Un silence assourdissant suivit ses paroles, les regards des deux métamorphes braqués sur l'inspecteur attendant tous deux qu'il prononce les bonnes paroles. Bien qu'à mon humble avis, pas pour les mêmes raisons. Charles n'attendait qu'une bonne excuse pour lui sauter à la gorge, alors que Jude lui, cherchait juste à lui sauver la vie.
— Tant que je ne suis pas impliqué, pas de problème...mais...
— Qu'est-ce qu'une Chimère ? demandai-je abruptement. Coupant volontairement la parole à Worth, avant qu'il ne prononce le mot de trop.

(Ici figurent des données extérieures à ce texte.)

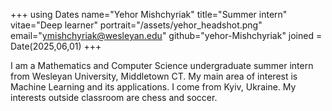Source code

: +++
using Dates
name="Yehor Mishchyriak"
title="Summer intern"
vitae="Deep learner"
portrait="/assets/yehor_headshot.png"
email="ymishchyriak@wesleyan.edu"
github="yehor-Mishchyriak"
joined = Date(2025,06,01)
+++

I am a Mathematics and Computer Science undergraduate summer intern from Wesleyan University, Middletown CT.
My main area of interest is Machine Learning and its applications.
I come from Kyiv, Ukraine. My interests outside classroom are chess and soccer.
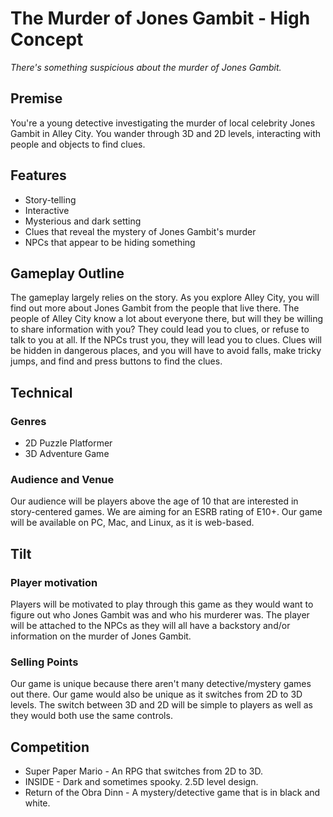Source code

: # The Murder of Jones Gambit - High Concept
_There's something suspicious about the murder of Jones Gambit._

## Premise
You're a young detective investigating the murder of local celebrity Jones Gambit in Alley City. You wander through 3D and 2D levels, interacting with people and objects to find clues.

## Features
- Story-telling
- Interactive
- Mysterious and dark setting
- Clues that reveal the mystery of Jones Gambit's murder
- NPCs that appear to be hiding something


## Gameplay Outline
The gameplay largely relies on the story. As you explore Alley City, you will find out more about Jones Gambit from the people that live there. The people of Alley City know a lot about everyone there, but will they be willing to share information with you? They could lead you to clues, or refuse to talk to you at all. If the NPCs trust you, they will lead you to clues. Clues will be hidden in dangerous places, and you will have to avoid falls, make tricky jumps, and find and press buttons to find the clues.

## Technical

### Genres
- 2D Puzzle Platformer
- 3D Adventure Game

### Audience and Venue
Our audience will be players above the age of 10 that are interested in story-centered games. We are aiming for an ESRB rating of E10+. Our game will be available on PC, Mac, and Linux, as it is web-based.

## Tilt

### Player motivation
Players will be motivated to play through this game as they would want to figure out who Jones Gambit was and who his murderer was. The player will be attached to the NPCs as they will all have a backstory and/or information on the murder of Jones Gambit.

### Selling Points
Our game is unique because there aren't many detective/mystery games out there. Our game would also be unique as it switches from 2D to 3D levels. The switch between 3D and 2D will be simple to players as well as they would both use the same controls.

## Competition
- Super Paper Mario - An RPG that switches from 2D to 3D.
- INSIDE - Dark and sometimes spooky. 2.5D level design.
- Return of the Obra Dinn - A mystery/detective game that is in black and white.
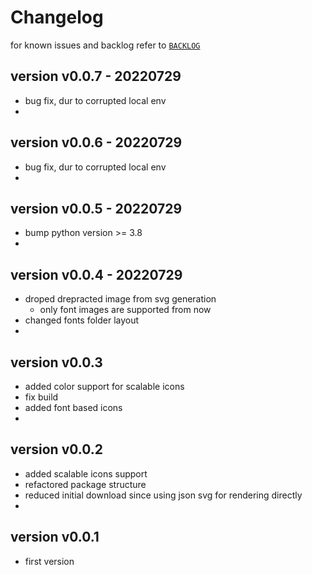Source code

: 
# Changelog

for known issues and backlog refer to 
[`BACKLOG`](https://github.com/kr-g/pytkfaicons/blob/main/BACKLOG.md)


## version v0.0.7 - 20220729

- bug fix, dur to corrupted local env
- 


## version v0.0.6 - 20220729

- bug fix, dur to corrupted local env
- 


## version v0.0.5 - 20220729

- bump python version >= 3.8
- 


## version v0.0.4 - 20220729

- droped drepracted image from svg generation
  - only font images are supported from now 
- changed fonts folder layout
- 


## version v0.0.3

- added color support for scalable icons  
- fix build
- added font based icons
- 


## version v0.0.2

- added scalable icons support 
- refactored package structure
- reduced initial download since using json svg for rendering directly
- 


## version v0.0.1

- first version


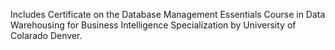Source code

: Includes Certificate on the Database Management Essentials Course in Data Warehousing for Business Intelligence Specialization by University of Colarado Denver.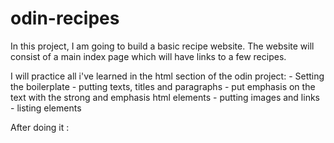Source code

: # odin-recipes

In this project, I am going to build a basic recipe website.
The website will consist of a main index page which will have links to a few recipes.

I will practice all i've learned in the html section of the odin project:
    - Setting the boilerplate
    - putting texts, titles and paragraphs
    - put emphasis on the text with the strong and emphasis html elements
    - putting images and links
    - listing elements

 
 After doing it : 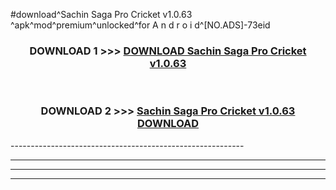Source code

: #download^Sachin Saga Pro Cricket v1.0.63 ^apk^mod^premium^unlocked^for A n d r o i d^[NO.ADS]-73eid



<div align="center">

<h3>DOWNLOAD 1 >>> <a href="https://runaway1.web.app/?sq=Sachin Saga Pro Cricket v1.0.63 ">DOWNLOAD Sachin Saga Pro Cricket v1.0.63 </a></h3><br>

<h3>DOWNLOAD 2 >>> <a href="https://runaway1.web.app/?sq=Sachin Saga Pro Cricket v1.0.63 ">Sachin Saga Pro Cricket v1.0.63  DOWNLOAD </a></h3>

</div>
----------------------------------------------------------

----------------------------------------------------------

----------------------------------------------------------

----------------------------------------------------------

Mon intervention eut l'effet escompté, car ils reportèrent tous leur attention sur moi, bien que leurs expressions et regards respectifs diffères légèrement, en revanche ! Worth semblait à la fois surpris et soulagé et Jude atterré par mon intervention. Quand à Charles, il paraissait...au comble du bonheur ! Ce qui était forcément mauvais signe.
— Elle ne sait pas ?! demanda-t-il à Jude avec un sourire sardonique. N'obtenant pour toute réponse qu'un regard noir de l'intéressé.
— De toute évidence non, puisque je vous pose la question ! Rétorquai-je sentant la colère et la rage me gagner, à la vue de cet homme que je haïssais.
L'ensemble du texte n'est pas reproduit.